(Task details)
Could you filter the records below down to the lines that include the word "value"?

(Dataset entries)
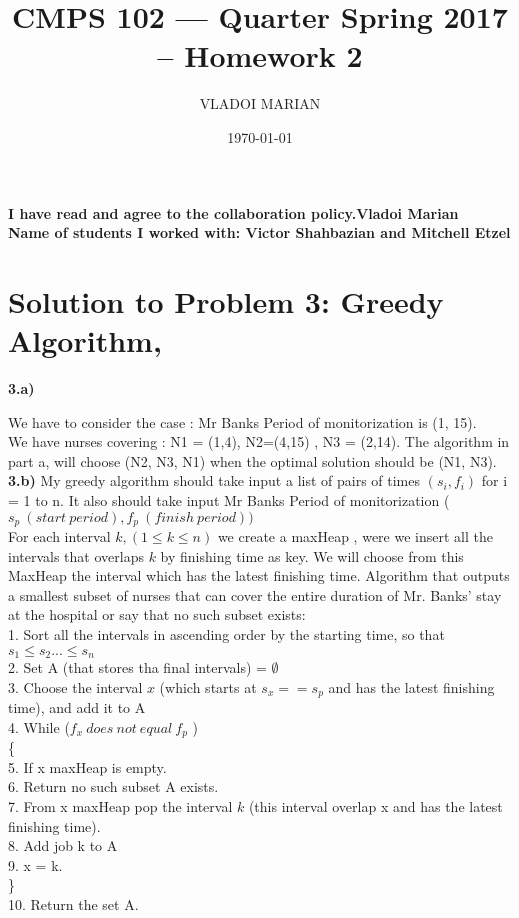 \documentclass[11 pt]{article}
\title{ CMPS 102 --- Quarter  Spring 2017 --  Homework 2}
\author{VLADOI MARIAN}
\date{\today}
\begin{document}
\maketitle



\begin{center}
{\bf I have read and agree to the collaboration policy.Vladoi Marian}\\
{\bf Name of students I worked with: Victor Shahbazian and Mitchell Etzel }
\end{center}


\section*{Solution to Problem 3: Greedy Algorithm,}

\textbf{3.a)} 

We have to consider the case : 
Mr Banks Period  of monitorization is (1, 15). \\
We have nurses covering : N1 = (1,4), N2=(4,15) , N3 = (2,14).   The algorithm in part a, will choose (N2, N3, N1) when the optimal solution should be (N1, N3).\\


\textbf{3.b)}  My greedy algorithm should take input a list of pairs of times $(s_i, f_i) $ for i = 1 to n. It also should take input Mr Banks Period  of monitorization ($s_p \  (start \ period), f_p \  (finish \ period))$\\ 
For each interval $k, (  1 \leq k \leq n )$ we create a maxHeap , were we insert all the intervals that overlaps $ k $ by finishing time as key. We will choose from this MaxHeap the interval which has the latest finishing time.
Algorithm that outputs a smallest subset of nurses that can cover the entire duration of Mr. Banks’ stay at the hospital or say that no such subset exists:\\

1. Sort all the intervals in ascending order by the starting time, so that $s_1 \leq s_2 ... \leq s_n$\\
2. Set A (that stores tha final intervals) = $\emptyset$\\
3. Choose the interval $x$ (which starts at $s_x== s_p$ and has the latest finishing time), and add it to A\\
4. While ($f_x \ does \ not \ equal \ f_p$ ) \\ \{ \\
5. If x maxHeap is empty.\\
6. Return no such subset  A exists.\\
7. From x maxHeap pop the interval  $k$  (this interval overlap x and  has the latest finishing time).\\
8. Add job k to A\\
9. x = k.\\
\} \\
10. Return the set A.\\
\end{document}
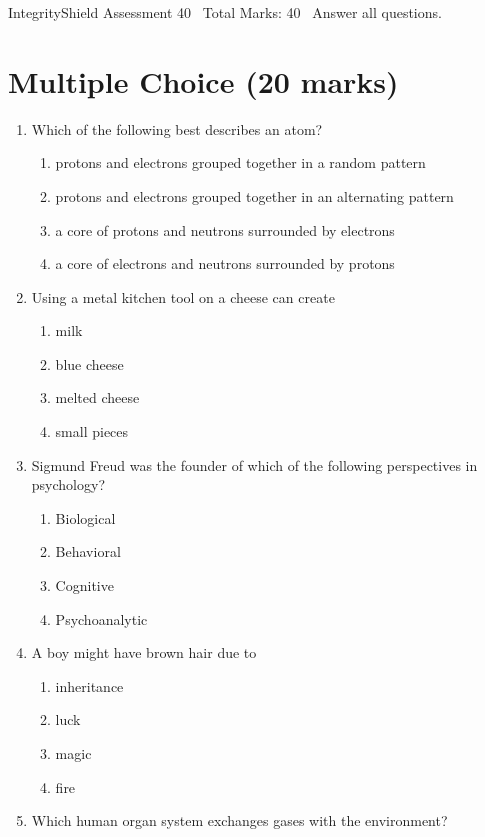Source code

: \documentclass[12pt]{article}
\begin{document}
\begin{center}
IntegrityShield Assessment 40 \
Total Marks: 40 \
Answer all questions.
\end{center}

\section*{Multiple Choice (20 marks)}
\begin{enumerate}[label=\arabic*.]
\item Which of the following best describes an atom?
\begin{enumerate}[label=(\alph*)]
    \item protons and electrons grouped together in a random pattern
    \item protons and electrons grouped together in an alternating pattern
    \item a core of protons and neutrons surrounded by electrons
    \item a core of electrons and neutrons surrounded by protons
\end{enumerate}
\item Using a metal kitchen tool on a cheese can create
\begin{enumerate}[label=(\alph*)]
    \item milk
    \item blue cheese
    \item melted cheese
    \item small pieces
\end{enumerate}
\item Sigmund Freud was the founder of which of the following perspectives in psychology?
\begin{enumerate}[label=(\alph*)]
    \item Biological
    \item Behavioral
    \item Cognitive
    \item Psychoanalytic
\end{enumerate}
\item A boy might have brown hair due to
\begin{enumerate}[label=(\alph*)]
    \item inheritance
    \item luck
    \item magic
    \item fire
\end{enumerate}
\item Which human organ system exchanges gases with the environment?

\end{enumerate}
\end{document}
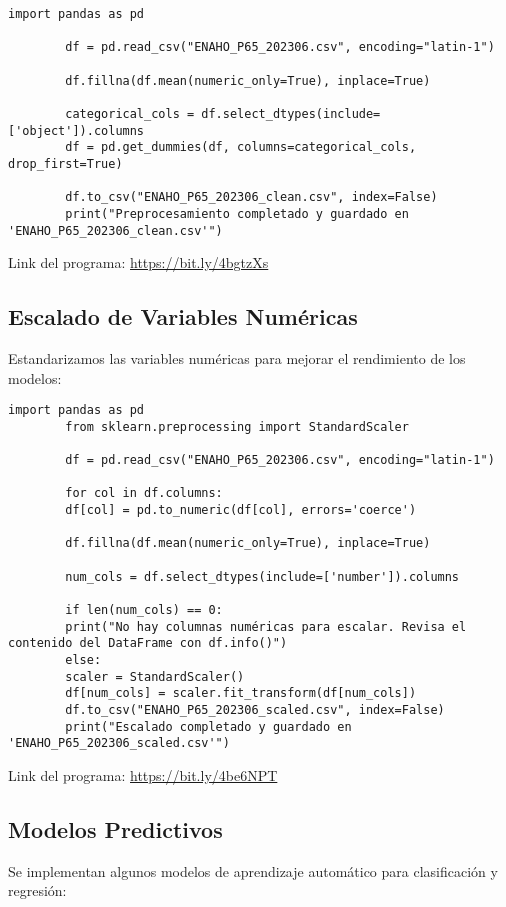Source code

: \documentclass{book}
\begin{document}
	\begin{lstlisting}[caption=Codificaci\'on de Variables Categ\'oricas]
		import pandas as pd
		
		df = pd.read_csv("ENAHO_P65_202306.csv", encoding="latin-1")
		
		df.fillna(df.mean(numeric_only=True), inplace=True)
		
		categorical_cols = df.select_dtypes(include=['object']).columns
		df = pd.get_dummies(df, columns=categorical_cols, drop_first=True)
		
		df.to_csv("ENAHO_P65_202306_clean.csv", index=False)
		print("Preprocesamiento completado y guardado en 'ENAHO_P65_202306_clean.csv'")
	\end{lstlisting}
	Link del programa: \href{https://bit.ly/4bgtzXs}{https://bit.ly/4bgtzXs}
	
	\subsection{Escalado de Variables Num\'ericas}
	Estandarizamos las variables num\'ericas para mejorar el rendimiento de los modelos:
	
	\begin{lstlisting}[caption=Escalado de Variables Num\'ericas]
		import pandas as pd
		from sklearn.preprocessing import StandardScaler
		
		df = pd.read_csv("ENAHO_P65_202306.csv", encoding="latin-1")
		
		for col in df.columns:
		df[col] = pd.to_numeric(df[col], errors='coerce')
		
		df.fillna(df.mean(numeric_only=True), inplace=True)
		
		num_cols = df.select_dtypes(include=['number']).columns
		
		if len(num_cols) == 0:
		print("No hay columnas numéricas para escalar. Revisa el contenido del DataFrame con df.info()")
		else:
		scaler = StandardScaler()
		df[num_cols] = scaler.fit_transform(df[num_cols])
		df.to_csv("ENAHO_P65_202306_scaled.csv", index=False)
		print("Escalado completado y guardado en 'ENAHO_P65_202306_scaled.csv'")
	\end{lstlisting}
	Link del programa: \href{https://bit.ly/4be6NPT}{https://bit.ly/4be6NPT}
	
	\subsection{Modelos Predictivos}
	Se implementan algunos modelos de aprendizaje autom\'atico para clasificaci\'on y regresi\'on:
	
\end{document}

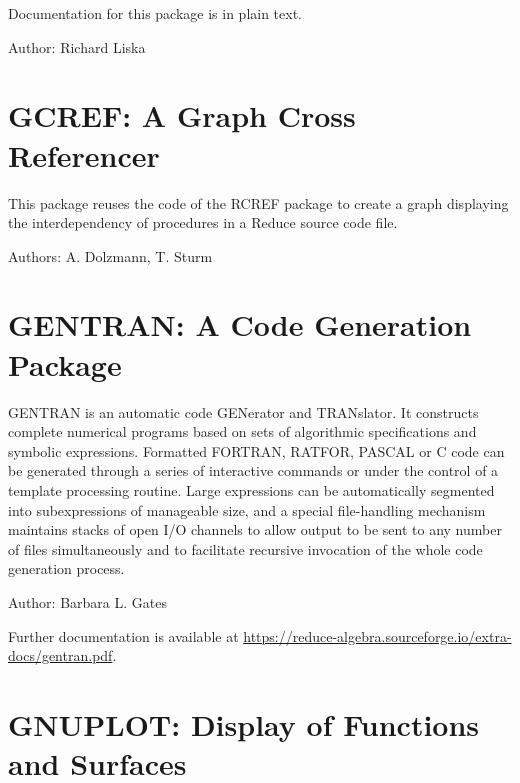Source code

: Documentation for this package is in plain text.

Author: Richard Liska



\newpage

\section{GCREF: A Graph Cross Referencer}
\label{GCREF}

This package reuses the code of the RCREF package to create a graph displaying
the interdependency of procedures in a Reduce source code file.

Authors: A. Dolzmann, T. Sturm



\newpage

\section{GENTRAN: A Code Generation Package}
\label{GENTRAN}


GENTRAN is an automatic code GENerator and TRANslator. It constructs
complete numerical programs based on sets of algorithmic specifications
and symbolic expressions. Formatted FORTRAN, RATFOR, PASCAL or C code can be
generated through a series of interactive commands or under the control of
a template processing routine. Large expressions can be automatically
segmented into subexpressions of manageable size, and a special
file-handling mechanism maintains stacks of open I/O channels to allow
output to be sent to any number of files simultaneously and to facilitate
recursive invocation of the whole code generation process.

Author: Barbara L. Gates

\begin{sloppypar}
  Further documentation is available at
  \url{https://reduce-algebra.sourceforge.io/extra-docs/gentran.pdf}.
\end{sloppypar}


\iffalse
\newpage

\section{GNUPLOT: Display of Functions and Surfaces}

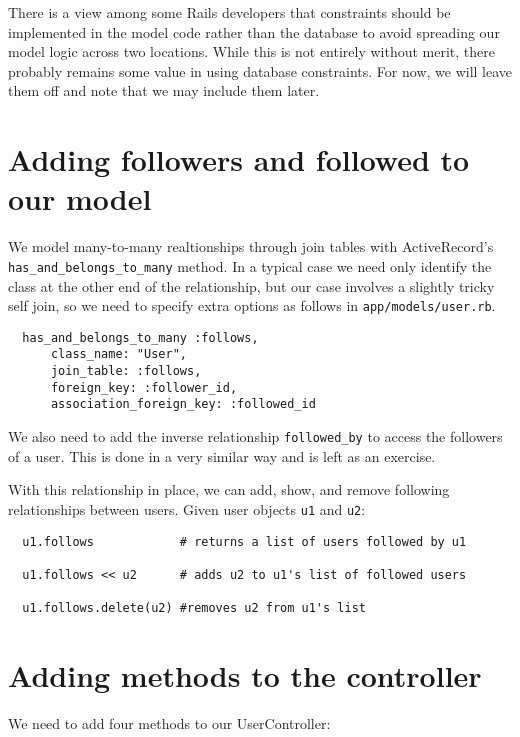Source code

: \documentclass{article}
\begin{document}
There is a view among some Rails developers that constraints should be implemented in the model code rather than the database to avoid spreading our model logic across two locations.  While this is not entirely without merit, there probably remains some value in using database constraints.  For now, we will leave them off and note that we may include them later.

\section{Adding followers and followed to our model}
We model many-to-many realtionships through join tables with ActiveRecord's \texttt{has\_and\_belongs\_to\_many} method.  In a typical case we need only identify the class at the other end of the relationship, but our case involves a slightly tricky self join, so we need to specify extra options as follows in \texttt{app/models/user.rb}.

\begin{verbatim}
  has_and_belongs_to_many :follows,
      class_name: "User",
      join_table: :follows,
      foreign_key: :follower_id,
      association_foreign_key: :followed_id
\end{verbatim}

We also need to add the inverse relationship \texttt{followed\_by} to access the followers of a user.  This is done in a very similar way and is left as an exercise.

With this relationship in place, we can add, show, and remove following relationships between users. Given user objects \texttt{u1} and \texttt{u2}:

\begin{verbatim}
  u1.follows            # returns a list of users followed by u1

  u1.follows << u2      # adds u2 to u1's list of followed users

  u1.follows.delete(u2) #removes u2 from u1's list
\end{verbatim}

\section{Adding methods to the controller}

We need to add four methods to our UserController:
\end{document}
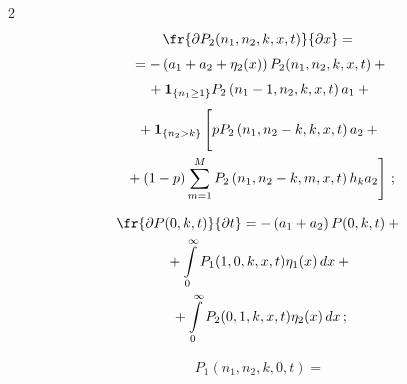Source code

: \begin{multicols}{2}
\begin{multline}
\fr{\partial P_2(n_1,n_2,k,x,t)}{\partial x}={}\\[3pt]


{}=


-\left(a_1+a_2+\eta_2(x)\right)P_2(n_1,n_2,k,x,t)+{}\\[3pt]


{}+\mathbf{1}_{\{n_1\geq 1\}}P_2\left(n_1-1,n_2,k,x,t\right)a_1+{}\\[3pt]


{}+\mathbf{1}_{\{n_2>k\}}\left[


\vphantom{\sum\limits_{m=1}^{M}}


pP_2\left(n_1,n_2-k,k,x,t\right)a_2+{}\right.\\


\left.{}+(1-p)\sum\limits_{m=1}^{M}


P_2\left(n_1,n_2-k,m,x,t\right)h_k a_2\right]\,;


\label{after2}


\end{multline}





\vspace*{-12pt}





\noindent


\begin{multline}


\fr{\partial P(0,k,t)}{\partial t}=


-\left(a_1+a_2\right)P(0,k,t)+{}\\


{}+\int\limits_0^{\infty}P_1(1,0,k,x,t)\eta_1(x)\,dx+{}\\


{}+\int\limits_0^{\infty}P_2(0,1,k,x,t)\eta_2(x)\,dx\,;


\label{after3}


\end{multline}










\noindent


\begin{multline}


P_1\left(n_1,n_2,k,0,t\right)={}\\



\end{multline}
\end{multicols}
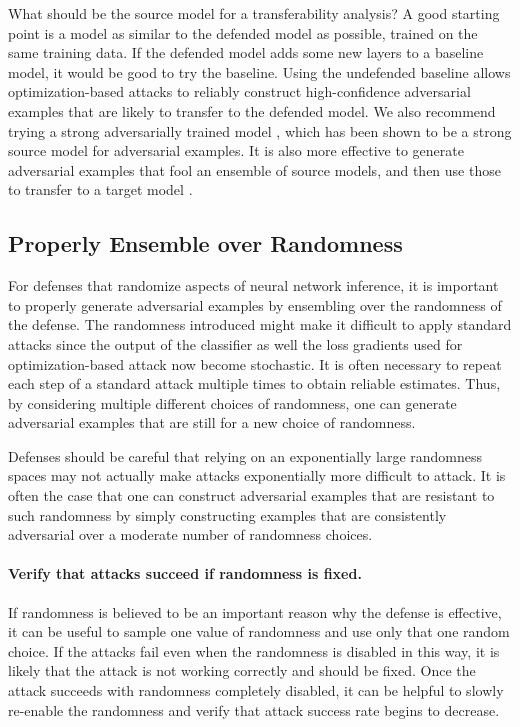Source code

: \documentclass{article} %
\begin{document}
What should be the source model for a transferability analysis? A good
starting point is a model as similar to the defended model as
possible, trained on the same training data.
%
If the defended model
adds some new layers to a baseline model, it would be good to try the
baseline.
%
Using the undefended baseline allows optimization-based attacks to
reliably construct high-confidence adversarial examples that are likely to
transfer to the defended model.
%
We also recommend trying a strong adversarially
trained model \citep{madry2017towards}, which has been shown to be a strong source model for
adversarial examples.
%
It is also more effective to generate
adversarial examples that fool an ensemble of source models, and then
use those to transfer to a target model \citep{liu2016delving}.

\subsection{Properly Ensemble over Randomness}
\label{sec:eot}

For defenses that randomize aspects of neural network inference,
it is important to properly generate adversarial examples by
ensembling over the randomness of the defense.
%
The randomness introduced might make it difficult to apply standard attacks
since the output of the classifier as well the loss gradients used for
optimization-based attack now become stochastic.
%
It is often necessary to repeat each step of a standard attack multiple times
to obtain reliable estimates.
%
Thus, by considering multiple different choices of randomness, one can generate
adversarial examples that are still for a new choice of randomness.

Defenses should be careful that relying on an exponentially large
randomness spaces may not actually make attacks exponentially
more difficult to attack.
%
It is often the case that one can construct adversarial examples that are resistant
to such randomness by simply constructing examples that are consistently
adversarial over a moderate number of randomness choices.

\paragraph{Verify that attacks succeed if randomness is fixed.}
%
If randomness is believed to be an important reason why the defense
is effective, it can be useful to sample one value of randomness and
use only that one random choice.
%
If the attacks fail even when the randomness is disabled in this
way, it is likely that the attack is not working correctly and
should be fixed.
%
Once the attack succeeds with randomness
completely disabled, it can be helpful to slowly re-enable the
randomness and verify that attack success rate begins to decrease.
\end{document}
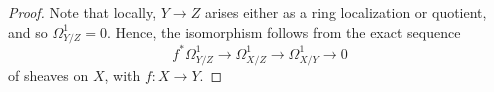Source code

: \begin{proof}
	Note that locally, $Y \to Z$ arises either as a ring localization or quotient, and so $\Omega^1_{Y/Z} = 0$. Hence, the isomorphism follows from the exact sequence
	\[ f^\ast\Omega^1_{Y/Z} \to \Omega^1_{X/Z} \to \Omega^1_{X/Y} \to 0 \]
	of sheaves on $X$, with $f : X \to Y$.
\end{proof}
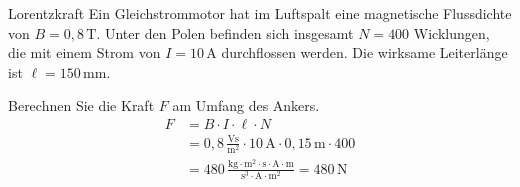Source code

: \begin{frame} 
	\begin{bsp}{Lorentzkraft}{}
		Ein Gleichstrommotor hat im Luftspalt eine magnetische Flussdichte von $B=0,8\,\mathrm{T}$. Unter den Polen befinden sich insgesamt $N=400$ Wicklungen, die mit einem Strom von $I=10\,\mathrm{A}$ durchflossen werden. Die wirksame Leiterlänge ist $\ell=150\,\mathrm{mm}$.

		Berechnen Sie die Kraft $F$ am Umfang des Ankers.\pause
		\begin{align*}
			F & =B\cdot I\cdot \ell\cdot N                                                                                                               \\
			  & =0,8\,\tfrac{\mathrm{Vs}}{\mathrm{m}^2}\cdot 10\,\mathrm{A}\cdot0,15\,\mathrm{m}\cdot 400                                                        \\
			  & =480\,\frac{\mathrm{kg}\cdot\mathrm{m}^2\cdot\mathrm{s}\cdot\mathrm{A}\cdot\mathrm{m}}{\mathrm{s}^3\cdot\mathrm{A}\cdot\mathrm{m}^2}     = 480\,\mathrm{N}
		\end{align*}

	\end{bsp}
\end{frame}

(Answer section)
There is a view among some Rails developers that constraints should be implemented in the model code rather than the database to avoid spreading our model logic across two locations.  While this is not entirely without merit, there probably remains some value in using database constraints.  For now, we will leave them off and note that we may include them later.
is effective, it can be useful to sample one value of randomness and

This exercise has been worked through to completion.